━━ Dataset content ━━

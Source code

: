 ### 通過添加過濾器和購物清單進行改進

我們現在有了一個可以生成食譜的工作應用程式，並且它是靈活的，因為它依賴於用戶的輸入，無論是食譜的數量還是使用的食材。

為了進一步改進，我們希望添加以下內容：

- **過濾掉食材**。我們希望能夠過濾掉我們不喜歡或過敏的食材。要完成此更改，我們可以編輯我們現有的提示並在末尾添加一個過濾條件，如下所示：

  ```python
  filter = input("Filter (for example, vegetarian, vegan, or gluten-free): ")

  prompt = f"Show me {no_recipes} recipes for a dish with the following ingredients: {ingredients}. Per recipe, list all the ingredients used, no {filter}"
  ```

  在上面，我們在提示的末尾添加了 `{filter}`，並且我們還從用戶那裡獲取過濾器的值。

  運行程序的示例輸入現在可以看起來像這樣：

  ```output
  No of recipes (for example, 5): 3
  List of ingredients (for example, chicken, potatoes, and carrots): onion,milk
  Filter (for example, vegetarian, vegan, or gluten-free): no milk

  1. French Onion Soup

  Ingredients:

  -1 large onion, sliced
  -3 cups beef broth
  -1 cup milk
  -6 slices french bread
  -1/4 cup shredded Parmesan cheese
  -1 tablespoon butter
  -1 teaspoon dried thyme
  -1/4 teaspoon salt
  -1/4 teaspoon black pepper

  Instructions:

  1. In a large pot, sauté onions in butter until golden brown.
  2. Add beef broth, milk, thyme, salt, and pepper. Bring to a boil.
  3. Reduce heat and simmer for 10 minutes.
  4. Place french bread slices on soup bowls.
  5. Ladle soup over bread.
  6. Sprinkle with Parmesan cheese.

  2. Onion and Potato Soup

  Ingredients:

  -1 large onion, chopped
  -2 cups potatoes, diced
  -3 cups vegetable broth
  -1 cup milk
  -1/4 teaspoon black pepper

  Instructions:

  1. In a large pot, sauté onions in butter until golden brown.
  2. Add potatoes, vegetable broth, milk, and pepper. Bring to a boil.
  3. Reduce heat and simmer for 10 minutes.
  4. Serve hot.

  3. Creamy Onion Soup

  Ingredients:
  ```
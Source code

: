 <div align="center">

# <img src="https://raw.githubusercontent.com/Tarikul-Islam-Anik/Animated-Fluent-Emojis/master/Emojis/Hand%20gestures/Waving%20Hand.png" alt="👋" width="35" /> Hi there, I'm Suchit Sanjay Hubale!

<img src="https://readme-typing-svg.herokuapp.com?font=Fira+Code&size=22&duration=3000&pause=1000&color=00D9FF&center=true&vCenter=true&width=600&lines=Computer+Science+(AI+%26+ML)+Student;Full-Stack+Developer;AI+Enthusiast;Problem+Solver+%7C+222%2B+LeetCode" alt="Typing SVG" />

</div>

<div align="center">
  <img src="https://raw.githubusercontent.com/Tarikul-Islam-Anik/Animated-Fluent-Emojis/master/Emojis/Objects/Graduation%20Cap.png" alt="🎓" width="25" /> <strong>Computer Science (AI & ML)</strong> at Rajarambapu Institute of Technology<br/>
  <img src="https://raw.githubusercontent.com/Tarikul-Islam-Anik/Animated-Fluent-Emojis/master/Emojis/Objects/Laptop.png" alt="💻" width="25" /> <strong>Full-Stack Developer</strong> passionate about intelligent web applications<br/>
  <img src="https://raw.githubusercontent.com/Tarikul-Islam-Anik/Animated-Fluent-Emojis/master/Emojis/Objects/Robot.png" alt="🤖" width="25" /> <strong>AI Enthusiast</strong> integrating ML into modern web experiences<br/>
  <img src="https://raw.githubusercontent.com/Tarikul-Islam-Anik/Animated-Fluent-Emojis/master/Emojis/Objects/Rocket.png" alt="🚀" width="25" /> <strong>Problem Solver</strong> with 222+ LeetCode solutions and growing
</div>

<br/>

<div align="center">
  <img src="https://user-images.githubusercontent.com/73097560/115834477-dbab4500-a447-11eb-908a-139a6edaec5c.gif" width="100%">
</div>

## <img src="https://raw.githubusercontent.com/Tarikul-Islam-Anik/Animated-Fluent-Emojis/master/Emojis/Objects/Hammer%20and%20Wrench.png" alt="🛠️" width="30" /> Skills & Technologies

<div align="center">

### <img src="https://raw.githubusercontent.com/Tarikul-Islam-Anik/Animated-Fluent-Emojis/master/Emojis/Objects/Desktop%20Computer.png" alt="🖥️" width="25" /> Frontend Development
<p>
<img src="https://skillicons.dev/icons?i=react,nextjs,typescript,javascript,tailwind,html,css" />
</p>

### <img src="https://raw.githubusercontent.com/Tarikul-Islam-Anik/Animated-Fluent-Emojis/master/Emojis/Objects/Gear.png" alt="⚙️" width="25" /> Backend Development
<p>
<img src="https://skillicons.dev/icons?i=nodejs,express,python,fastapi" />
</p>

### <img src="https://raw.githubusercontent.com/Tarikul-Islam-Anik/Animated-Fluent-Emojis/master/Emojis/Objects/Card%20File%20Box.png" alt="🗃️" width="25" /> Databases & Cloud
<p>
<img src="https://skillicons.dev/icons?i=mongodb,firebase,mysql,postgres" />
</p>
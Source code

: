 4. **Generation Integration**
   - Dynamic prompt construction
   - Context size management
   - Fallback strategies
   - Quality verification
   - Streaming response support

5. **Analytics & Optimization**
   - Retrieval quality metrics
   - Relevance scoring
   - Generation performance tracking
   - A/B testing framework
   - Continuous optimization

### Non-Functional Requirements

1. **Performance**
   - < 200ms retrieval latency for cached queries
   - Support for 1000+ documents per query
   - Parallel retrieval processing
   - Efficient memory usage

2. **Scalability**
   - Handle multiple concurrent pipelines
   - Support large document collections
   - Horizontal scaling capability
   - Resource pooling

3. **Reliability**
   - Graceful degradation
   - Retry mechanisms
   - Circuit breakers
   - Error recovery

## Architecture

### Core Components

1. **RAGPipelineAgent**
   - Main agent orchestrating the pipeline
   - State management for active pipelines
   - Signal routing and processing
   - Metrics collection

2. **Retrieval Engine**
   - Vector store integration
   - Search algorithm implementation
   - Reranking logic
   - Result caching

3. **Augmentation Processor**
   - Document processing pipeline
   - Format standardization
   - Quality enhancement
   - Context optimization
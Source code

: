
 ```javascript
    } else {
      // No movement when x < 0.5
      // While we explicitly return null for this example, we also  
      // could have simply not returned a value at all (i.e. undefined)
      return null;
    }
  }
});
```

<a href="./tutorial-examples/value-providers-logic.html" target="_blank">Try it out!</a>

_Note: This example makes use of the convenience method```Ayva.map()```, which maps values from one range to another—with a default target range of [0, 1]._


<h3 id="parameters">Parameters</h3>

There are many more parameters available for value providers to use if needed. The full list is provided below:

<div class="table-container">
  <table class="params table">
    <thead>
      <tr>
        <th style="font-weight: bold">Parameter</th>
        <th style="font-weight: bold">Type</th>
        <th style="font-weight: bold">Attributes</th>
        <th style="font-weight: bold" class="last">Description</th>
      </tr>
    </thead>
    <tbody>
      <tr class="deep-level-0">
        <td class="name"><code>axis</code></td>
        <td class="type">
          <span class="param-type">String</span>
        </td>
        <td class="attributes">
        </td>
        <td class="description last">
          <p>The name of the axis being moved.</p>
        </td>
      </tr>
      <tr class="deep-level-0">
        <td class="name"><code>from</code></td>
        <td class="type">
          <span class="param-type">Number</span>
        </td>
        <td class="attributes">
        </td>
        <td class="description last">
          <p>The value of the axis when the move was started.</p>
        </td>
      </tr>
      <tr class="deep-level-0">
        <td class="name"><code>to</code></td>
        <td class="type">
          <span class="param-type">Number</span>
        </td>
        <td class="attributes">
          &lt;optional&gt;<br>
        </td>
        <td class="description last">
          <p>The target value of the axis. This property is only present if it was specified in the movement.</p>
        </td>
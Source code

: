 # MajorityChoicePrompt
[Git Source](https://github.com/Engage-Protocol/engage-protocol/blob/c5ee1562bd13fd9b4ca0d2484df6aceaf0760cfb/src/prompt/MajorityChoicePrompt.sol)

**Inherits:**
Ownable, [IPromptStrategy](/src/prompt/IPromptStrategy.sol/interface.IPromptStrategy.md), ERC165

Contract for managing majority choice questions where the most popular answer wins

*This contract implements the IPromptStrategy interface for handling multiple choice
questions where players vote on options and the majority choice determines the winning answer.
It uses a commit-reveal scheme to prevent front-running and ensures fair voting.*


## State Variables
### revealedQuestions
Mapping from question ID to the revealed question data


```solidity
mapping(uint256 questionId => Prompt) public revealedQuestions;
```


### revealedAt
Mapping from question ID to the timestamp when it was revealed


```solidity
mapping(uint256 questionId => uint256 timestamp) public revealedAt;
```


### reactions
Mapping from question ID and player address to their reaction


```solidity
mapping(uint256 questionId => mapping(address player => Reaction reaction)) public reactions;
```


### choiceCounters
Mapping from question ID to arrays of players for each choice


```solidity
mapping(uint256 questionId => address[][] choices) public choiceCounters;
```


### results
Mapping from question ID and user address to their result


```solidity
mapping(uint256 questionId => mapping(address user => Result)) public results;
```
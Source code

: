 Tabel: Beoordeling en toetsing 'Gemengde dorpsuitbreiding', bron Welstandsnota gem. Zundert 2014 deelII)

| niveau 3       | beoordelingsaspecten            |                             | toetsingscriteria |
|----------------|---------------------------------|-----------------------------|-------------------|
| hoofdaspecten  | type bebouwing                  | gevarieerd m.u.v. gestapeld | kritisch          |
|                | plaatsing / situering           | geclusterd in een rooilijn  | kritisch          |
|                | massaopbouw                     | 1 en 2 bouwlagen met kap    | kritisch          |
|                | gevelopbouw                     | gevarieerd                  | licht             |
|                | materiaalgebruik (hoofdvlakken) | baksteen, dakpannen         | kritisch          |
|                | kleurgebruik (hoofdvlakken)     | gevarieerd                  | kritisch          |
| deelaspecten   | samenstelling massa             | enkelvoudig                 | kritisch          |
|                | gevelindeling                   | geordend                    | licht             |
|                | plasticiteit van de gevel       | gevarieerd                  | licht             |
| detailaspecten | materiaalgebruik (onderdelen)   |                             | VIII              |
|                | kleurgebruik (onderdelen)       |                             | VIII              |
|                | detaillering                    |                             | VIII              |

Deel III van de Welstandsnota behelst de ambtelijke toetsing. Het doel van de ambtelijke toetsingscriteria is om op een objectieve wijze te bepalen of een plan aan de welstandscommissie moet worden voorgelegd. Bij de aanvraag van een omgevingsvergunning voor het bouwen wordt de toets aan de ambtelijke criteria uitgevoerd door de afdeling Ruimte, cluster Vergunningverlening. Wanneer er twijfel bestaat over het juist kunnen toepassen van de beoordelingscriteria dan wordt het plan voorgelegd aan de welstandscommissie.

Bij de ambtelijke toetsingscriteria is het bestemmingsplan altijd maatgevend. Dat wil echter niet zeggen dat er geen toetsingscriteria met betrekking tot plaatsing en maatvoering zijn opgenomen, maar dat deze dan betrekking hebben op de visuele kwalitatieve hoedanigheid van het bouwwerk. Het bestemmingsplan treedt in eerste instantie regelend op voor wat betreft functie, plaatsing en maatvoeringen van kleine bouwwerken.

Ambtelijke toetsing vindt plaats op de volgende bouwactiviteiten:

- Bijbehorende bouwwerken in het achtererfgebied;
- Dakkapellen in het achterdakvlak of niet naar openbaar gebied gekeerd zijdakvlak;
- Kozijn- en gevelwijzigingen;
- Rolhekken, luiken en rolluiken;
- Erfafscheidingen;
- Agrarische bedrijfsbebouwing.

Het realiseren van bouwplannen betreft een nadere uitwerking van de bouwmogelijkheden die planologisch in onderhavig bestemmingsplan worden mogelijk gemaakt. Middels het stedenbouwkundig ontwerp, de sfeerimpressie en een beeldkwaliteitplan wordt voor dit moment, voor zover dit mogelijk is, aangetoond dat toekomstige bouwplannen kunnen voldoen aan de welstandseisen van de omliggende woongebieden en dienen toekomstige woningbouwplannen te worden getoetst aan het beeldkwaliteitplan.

━━━

> **What to produce**:
What lines above contain the word "processing"? Please copy each one.

> **Written answer**:
   - Parallel retrieval processing
   - Signal routing and processing
   - Document processing pipeline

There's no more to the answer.